* **WORK ORDER**:
Reproduce all of the listing below without alteration.
=======
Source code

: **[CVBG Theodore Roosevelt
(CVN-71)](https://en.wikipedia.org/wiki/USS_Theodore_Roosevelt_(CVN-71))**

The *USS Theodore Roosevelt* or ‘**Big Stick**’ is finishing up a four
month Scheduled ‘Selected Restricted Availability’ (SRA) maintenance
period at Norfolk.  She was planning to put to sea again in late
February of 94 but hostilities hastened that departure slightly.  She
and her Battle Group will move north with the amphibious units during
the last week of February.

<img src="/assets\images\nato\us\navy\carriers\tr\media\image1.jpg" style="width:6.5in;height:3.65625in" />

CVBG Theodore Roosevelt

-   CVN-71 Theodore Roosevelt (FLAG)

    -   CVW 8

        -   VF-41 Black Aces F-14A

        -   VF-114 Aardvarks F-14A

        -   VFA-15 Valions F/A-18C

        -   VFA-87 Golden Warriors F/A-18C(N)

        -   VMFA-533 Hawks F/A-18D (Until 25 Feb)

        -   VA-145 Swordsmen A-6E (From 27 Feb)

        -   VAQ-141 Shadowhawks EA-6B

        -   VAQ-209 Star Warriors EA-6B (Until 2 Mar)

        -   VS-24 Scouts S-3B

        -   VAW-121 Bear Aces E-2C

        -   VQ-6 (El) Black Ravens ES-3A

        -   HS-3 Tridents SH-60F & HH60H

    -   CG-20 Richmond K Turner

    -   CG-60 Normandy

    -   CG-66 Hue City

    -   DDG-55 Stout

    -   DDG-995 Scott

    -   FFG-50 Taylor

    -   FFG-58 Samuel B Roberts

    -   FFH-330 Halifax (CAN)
=======
* **SOLUTION FOR THIS EXERCISE**:
Source code

: **[CVBG Theodore Roosevelt
(CVN-71)](https://en.wikipedia.org/wiki/USS_Theodore_Roosevelt_(CVN-71))**

The *USS Theodore Roosevelt* or ‘**Big Stick**’ is finishing up a four
month Scheduled ‘Selected Restricted Availability’ (SRA) maintenance
period at Norfolk.  She was planning to put to sea again in late
February of 94 but hostilities hastened that departure slightly.  She
and her Battle Group will move north with the amphibious units during
the last week of February.

<img src="/assets\images\nato\us\navy\carriers\tr\media\image1.jpg" style="width:6.5in;height:3.65625in" />

CVBG Theodore Roosevelt

-   CVN-71 Theodore Roosevelt (FLAG)

    -   CVW 8

        -   VF-41 Black Aces F-14A

        -   VF-114 Aardvarks F-14A

        -   VFA-15 Valions F/A-18C

        -   VFA-87 Golden Warriors F/A-18C(N)

        -   VMFA-533 Hawks F/A-18D (Until 25 Feb)

        -   VA-145 Swordsmen A-6E (From 27 Feb)

        -   VAQ-141 Shadowhawks EA-6B

        -   VAQ-209 Star Warriors EA-6B (Until 2 Mar)

        -   VS-24 Scouts S-3B

        -   VAW-121 Bear Aces E-2C

        -   VQ-6 (El) Black Ravens ES-3A

        -   HS-3 Tridents SH-60F & HH60H

    -   CG-20 Richmond K Turner

    -   CG-60 Normandy

    -   CG-66 Hue City

    -   DDG-55 Stout

    -   DDG-995 Scott

    -   FFG-50 Taylor

    -   FFG-58 Samuel B Roberts

    -   FFH-330 Halifax (CAN)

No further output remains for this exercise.